[Data to process]

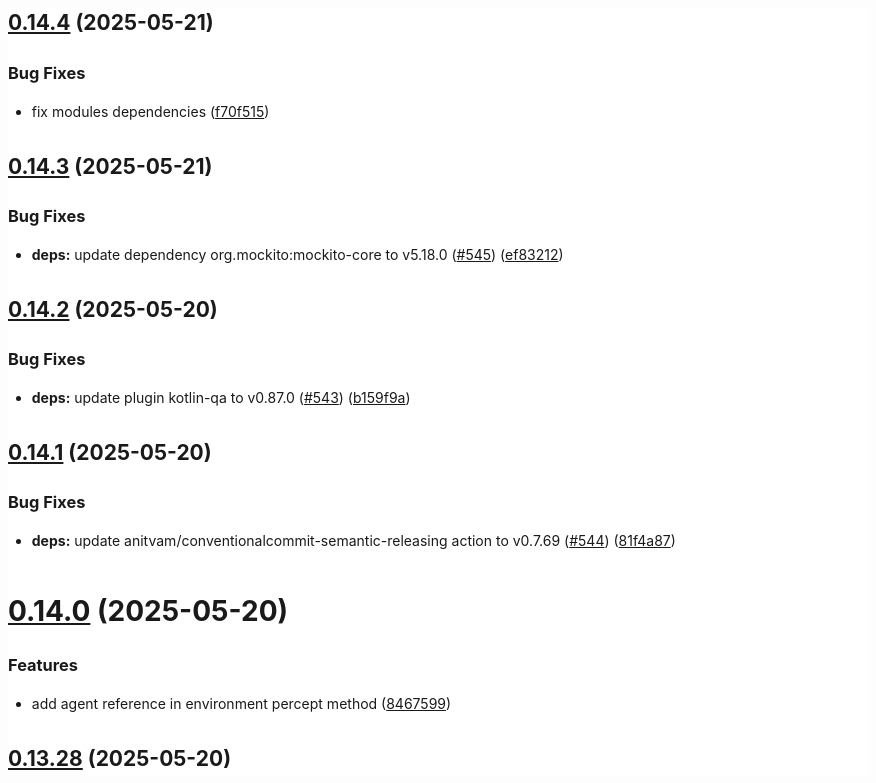 ## [0.14.4](https://github.com/jakta-bdi/jakta/compare/v0.14.3...v0.14.4) (2025-05-21)


### Bug Fixes

* fix modules dependencies ([f70f515](https://github.com/jakta-bdi/jakta/commit/f70f5159895e990c491e51463186cd4c0ac4f37a))

## [0.14.3](https://github.com/jakta-bdi/jakta/compare/v0.14.2...v0.14.3) (2025-05-21)


### Bug Fixes

* **deps:** update dependency org.mockito:mockito-core to v5.18.0 ([#545](https://github.com/jakta-bdi/jakta/issues/545)) ([ef83212](https://github.com/jakta-bdi/jakta/commit/ef832128093adfc30cf8b639ecfbccf836d7a775))

## [0.14.2](https://github.com/jakta-bdi/jakta/compare/v0.14.1...v0.14.2) (2025-05-20)


### Bug Fixes

* **deps:** update plugin kotlin-qa to v0.87.0 ([#543](https://github.com/jakta-bdi/jakta/issues/543)) ([b159f9a](https://github.com/jakta-bdi/jakta/commit/b159f9a0160100c9de59d073842dc45d73be320e))

## [0.14.1](https://github.com/jakta-bdi/jakta/compare/v0.14.0...v0.14.1) (2025-05-20)


### Bug Fixes

* **deps:** update anitvam/conventionalcommit-semantic-releasing action to v0.7.69 ([#544](https://github.com/jakta-bdi/jakta/issues/544)) ([81f4a87](https://github.com/jakta-bdi/jakta/commit/81f4a87c0e059c8eff0795171c713a7b2806944d))

# [0.14.0](https://github.com/jakta-bdi/jakta/compare/v0.13.28...v0.14.0) (2025-05-20)


### Features

* add agent reference in environment percept method ([8467599](https://github.com/jakta-bdi/jakta/commit/8467599572165be5704c3040d7b42458dbaae8eb))

## [0.13.28](https://github.com/jakta-bdi/jakta/compare/v0.13.27...v0.13.28) (2025-05-20)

[/Data to process]

• Your instructions: When you set down the records above, copy every line exactly and exclude the pictures.

• Your response:
 ## [0.14.4](https://github.com/jakta-bdi/jakta/compare/v0.14.3...v0.14.4) (2025-05-21)


### Bug Fixes

* fix modules dependencies ([f70f515](https://github.com/jakta-bdi/jakta/commit/f70f5159895e990c491e51463186cd4c0ac4f37a))

## [0.14.3](https://github.com/jakta-bdi/jakta/compare/v0.14.2...v0.14.3) (2025-05-21)


### Bug Fixes

* **deps:** update dependency org.mockito:mockito-core to v5.18.0 ([#545](https://github.com/jakta-bdi/jakta/issues/545)) ([ef83212](https://github.com/jakta-bdi/jakta/commit/ef832128093adfc30cf8b639ecfbccf836d7a775))

## [0.14.2](https://github.com/jakta-bdi/jakta/compare/v0.14.1...v0.14.2) (2025-05-20)


### Bug Fixes

* **deps:** update plugin kotlin-qa to v0.87.0 ([#543](https://github.com/jakta-bdi/jakta/issues/543)) ([b159f9a](https://github.com/jakta-bdi/jakta/commit/b159f9a0160100c9de59d073842dc45d73be320e))

## [0.14.1](https://github.com/jakta-bdi/jakta/compare/v0.14.0...v0.14.1) (2025-05-20)


### Bug Fixes

* **deps:** update anitvam/conventionalcommit-semantic-releasing action to v0.7.69 ([#544](https://github.com/jakta-bdi/jakta/issues/544)) ([81f4a87](https://github.com/jakta-bdi/jakta/commit/81f4a87c0e059c8eff0795171c713a7b2806944d))

# [0.14.0](https://github.com/jakta-bdi/jakta/compare/v0.13.28...v0.14.0) (2025-05-20)


### Features

* add agent reference in environment percept method ([8467599](https://github.com/jakta-bdi/jakta/commit/8467599572165be5704c3040d7b42458dbaae8eb))

## [0.13.28](https://github.com/jakta-bdi/jakta/compare/v0.13.27...v0.13.28) (2025-05-20)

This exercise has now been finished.